= ABOUT THIS TASK =
When you have gone through the records below, state only how many lines include the word "search".

——

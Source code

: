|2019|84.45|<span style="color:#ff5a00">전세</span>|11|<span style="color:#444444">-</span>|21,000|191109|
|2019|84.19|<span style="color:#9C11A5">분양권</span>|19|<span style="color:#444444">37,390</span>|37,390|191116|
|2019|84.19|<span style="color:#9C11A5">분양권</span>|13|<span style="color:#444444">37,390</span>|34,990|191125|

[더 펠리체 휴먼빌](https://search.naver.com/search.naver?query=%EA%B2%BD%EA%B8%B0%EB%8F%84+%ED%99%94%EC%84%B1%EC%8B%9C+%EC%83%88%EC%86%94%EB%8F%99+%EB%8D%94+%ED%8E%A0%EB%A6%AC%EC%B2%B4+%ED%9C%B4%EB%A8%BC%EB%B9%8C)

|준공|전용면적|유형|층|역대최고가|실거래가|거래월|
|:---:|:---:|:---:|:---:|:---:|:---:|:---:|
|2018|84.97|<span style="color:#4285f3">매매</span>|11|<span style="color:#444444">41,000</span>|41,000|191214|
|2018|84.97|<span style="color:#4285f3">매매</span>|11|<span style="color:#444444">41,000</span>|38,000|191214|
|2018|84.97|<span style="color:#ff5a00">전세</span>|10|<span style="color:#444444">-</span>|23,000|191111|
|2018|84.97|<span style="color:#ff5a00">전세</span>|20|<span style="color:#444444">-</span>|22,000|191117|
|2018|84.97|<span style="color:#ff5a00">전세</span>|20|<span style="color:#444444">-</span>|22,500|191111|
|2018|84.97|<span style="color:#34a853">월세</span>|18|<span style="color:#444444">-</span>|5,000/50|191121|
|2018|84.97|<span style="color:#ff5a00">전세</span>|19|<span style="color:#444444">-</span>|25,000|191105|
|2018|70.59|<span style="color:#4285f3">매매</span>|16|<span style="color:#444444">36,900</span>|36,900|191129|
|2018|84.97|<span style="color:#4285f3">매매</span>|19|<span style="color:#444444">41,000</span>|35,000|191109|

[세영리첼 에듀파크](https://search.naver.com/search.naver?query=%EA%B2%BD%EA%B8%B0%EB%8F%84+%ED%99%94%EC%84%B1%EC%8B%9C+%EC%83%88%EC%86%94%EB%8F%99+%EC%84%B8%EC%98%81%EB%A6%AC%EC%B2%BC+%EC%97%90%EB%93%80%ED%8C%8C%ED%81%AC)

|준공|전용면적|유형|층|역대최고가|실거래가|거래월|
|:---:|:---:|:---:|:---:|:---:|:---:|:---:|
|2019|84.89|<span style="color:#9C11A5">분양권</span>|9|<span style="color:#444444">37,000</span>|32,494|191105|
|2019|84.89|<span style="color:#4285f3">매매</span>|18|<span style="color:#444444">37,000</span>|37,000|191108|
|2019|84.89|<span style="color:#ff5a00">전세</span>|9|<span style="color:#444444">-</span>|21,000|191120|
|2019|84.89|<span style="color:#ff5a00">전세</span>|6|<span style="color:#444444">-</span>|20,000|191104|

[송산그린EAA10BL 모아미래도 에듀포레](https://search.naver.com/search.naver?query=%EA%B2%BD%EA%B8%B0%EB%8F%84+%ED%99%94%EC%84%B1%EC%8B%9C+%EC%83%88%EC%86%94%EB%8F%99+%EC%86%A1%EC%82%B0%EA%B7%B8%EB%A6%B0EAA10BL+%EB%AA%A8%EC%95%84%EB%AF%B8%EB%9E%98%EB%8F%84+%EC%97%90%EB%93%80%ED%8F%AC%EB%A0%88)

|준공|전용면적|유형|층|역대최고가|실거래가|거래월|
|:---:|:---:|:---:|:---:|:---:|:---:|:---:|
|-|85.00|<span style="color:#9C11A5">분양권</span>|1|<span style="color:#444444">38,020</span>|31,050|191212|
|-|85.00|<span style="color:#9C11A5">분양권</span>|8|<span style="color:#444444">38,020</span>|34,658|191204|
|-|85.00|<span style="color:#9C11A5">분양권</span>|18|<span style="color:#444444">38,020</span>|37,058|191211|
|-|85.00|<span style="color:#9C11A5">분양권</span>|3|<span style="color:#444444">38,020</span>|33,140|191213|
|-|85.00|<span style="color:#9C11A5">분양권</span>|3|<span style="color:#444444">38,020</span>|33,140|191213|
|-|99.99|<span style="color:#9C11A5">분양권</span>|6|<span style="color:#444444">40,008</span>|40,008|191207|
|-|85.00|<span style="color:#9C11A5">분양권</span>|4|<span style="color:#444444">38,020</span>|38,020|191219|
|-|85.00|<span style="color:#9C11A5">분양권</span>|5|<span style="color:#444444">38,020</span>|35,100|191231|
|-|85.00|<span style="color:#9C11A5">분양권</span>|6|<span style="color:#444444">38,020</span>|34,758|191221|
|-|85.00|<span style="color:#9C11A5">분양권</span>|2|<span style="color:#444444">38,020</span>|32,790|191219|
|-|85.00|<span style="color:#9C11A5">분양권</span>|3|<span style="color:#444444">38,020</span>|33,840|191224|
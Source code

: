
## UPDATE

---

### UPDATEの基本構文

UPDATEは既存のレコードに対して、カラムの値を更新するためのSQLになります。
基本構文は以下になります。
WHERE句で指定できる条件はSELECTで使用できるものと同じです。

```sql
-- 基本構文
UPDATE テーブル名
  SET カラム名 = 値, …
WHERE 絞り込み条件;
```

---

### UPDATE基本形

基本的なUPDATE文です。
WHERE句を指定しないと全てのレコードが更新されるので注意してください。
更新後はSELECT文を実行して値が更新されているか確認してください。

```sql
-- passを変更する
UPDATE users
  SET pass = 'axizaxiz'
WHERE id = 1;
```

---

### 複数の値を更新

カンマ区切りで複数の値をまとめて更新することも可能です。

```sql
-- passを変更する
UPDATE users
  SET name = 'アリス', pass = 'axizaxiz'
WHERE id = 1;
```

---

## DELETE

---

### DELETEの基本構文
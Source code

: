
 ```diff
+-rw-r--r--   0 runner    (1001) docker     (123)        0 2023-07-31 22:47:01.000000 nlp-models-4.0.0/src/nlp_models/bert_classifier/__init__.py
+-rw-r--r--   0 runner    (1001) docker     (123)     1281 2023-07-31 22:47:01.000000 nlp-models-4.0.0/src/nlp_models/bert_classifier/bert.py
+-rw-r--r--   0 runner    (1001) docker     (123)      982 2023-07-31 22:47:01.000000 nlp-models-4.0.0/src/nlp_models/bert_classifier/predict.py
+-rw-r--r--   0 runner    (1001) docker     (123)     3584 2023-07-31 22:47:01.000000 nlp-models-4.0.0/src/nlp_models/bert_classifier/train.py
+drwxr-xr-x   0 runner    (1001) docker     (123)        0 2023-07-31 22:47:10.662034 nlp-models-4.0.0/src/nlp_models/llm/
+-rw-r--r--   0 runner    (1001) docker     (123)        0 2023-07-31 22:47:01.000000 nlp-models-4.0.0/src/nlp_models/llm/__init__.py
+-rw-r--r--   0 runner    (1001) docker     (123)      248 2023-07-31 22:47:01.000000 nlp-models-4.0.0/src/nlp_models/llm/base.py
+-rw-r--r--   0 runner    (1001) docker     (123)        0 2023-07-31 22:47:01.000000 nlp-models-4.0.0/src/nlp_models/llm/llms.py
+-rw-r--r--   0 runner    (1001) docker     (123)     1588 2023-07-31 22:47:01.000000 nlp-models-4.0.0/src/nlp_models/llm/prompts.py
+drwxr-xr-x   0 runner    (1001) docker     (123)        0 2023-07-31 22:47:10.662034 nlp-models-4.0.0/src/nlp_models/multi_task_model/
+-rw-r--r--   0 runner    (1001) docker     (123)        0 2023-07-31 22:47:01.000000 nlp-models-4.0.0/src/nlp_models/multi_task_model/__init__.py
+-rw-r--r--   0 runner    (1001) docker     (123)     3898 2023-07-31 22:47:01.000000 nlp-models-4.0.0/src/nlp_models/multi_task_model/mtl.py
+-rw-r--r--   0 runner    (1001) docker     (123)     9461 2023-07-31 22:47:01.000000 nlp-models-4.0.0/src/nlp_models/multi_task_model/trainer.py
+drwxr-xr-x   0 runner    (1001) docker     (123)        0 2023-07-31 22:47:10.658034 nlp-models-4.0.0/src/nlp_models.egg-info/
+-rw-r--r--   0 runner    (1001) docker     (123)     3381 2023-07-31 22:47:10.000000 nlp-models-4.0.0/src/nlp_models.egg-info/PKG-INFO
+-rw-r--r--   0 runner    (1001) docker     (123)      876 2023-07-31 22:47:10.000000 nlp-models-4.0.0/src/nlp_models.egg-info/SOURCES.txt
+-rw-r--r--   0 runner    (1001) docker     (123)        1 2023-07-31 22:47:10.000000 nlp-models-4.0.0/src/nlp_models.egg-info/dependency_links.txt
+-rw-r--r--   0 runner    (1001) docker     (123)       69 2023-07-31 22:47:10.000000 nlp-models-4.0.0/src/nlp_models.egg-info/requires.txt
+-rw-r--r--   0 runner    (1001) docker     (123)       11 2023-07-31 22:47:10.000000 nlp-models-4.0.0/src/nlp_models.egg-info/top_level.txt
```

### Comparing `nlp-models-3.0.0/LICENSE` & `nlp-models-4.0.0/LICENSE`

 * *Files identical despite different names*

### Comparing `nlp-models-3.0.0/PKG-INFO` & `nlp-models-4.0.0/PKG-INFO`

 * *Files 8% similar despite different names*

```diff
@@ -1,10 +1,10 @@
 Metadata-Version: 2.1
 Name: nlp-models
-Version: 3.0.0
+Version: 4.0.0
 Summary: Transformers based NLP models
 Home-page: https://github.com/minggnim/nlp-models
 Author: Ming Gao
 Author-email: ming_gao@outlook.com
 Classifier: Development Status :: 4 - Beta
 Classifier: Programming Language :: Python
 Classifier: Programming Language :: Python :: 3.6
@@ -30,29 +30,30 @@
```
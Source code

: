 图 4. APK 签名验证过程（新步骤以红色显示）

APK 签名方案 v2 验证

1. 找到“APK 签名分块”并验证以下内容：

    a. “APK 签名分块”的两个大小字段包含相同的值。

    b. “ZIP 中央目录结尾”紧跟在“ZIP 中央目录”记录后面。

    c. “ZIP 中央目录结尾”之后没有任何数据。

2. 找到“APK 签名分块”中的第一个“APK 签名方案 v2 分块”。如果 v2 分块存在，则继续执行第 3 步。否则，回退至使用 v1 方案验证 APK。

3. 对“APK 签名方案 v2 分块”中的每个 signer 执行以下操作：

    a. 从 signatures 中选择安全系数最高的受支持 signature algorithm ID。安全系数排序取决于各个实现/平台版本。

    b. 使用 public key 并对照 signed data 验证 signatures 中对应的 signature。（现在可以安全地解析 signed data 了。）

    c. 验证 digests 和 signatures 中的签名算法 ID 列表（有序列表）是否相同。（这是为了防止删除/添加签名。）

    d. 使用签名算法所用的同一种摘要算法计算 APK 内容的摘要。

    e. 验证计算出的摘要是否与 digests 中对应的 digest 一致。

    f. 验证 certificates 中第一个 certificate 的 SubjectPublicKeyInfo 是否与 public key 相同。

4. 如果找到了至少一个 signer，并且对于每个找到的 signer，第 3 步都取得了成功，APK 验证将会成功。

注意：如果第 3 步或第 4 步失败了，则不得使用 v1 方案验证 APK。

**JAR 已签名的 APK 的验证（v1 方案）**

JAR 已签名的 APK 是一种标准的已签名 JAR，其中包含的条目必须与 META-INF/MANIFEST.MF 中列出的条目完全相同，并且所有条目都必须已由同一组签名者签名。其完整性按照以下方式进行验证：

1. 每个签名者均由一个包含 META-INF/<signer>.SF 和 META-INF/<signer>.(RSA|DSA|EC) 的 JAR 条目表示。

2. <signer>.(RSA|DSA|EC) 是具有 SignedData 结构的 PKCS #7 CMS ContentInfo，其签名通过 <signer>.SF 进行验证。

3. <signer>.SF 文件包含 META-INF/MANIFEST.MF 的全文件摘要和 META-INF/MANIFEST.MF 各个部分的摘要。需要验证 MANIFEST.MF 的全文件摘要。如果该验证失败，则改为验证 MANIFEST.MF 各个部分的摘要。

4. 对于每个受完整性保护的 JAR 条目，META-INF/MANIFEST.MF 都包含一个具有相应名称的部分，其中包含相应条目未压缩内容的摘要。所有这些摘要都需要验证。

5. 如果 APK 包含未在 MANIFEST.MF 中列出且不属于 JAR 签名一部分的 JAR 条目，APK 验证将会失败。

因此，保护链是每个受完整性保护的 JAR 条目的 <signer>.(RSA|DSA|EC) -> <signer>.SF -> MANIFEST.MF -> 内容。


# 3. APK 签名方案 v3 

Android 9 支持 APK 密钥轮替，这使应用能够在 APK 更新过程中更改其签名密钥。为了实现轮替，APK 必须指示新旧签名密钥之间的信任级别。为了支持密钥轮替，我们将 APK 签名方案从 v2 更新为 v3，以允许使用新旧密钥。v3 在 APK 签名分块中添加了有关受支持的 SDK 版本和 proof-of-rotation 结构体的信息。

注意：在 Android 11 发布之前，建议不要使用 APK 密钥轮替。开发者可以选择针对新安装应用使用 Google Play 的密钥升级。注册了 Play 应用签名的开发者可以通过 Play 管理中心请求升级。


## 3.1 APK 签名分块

——

= RESPONSE BELOW =
3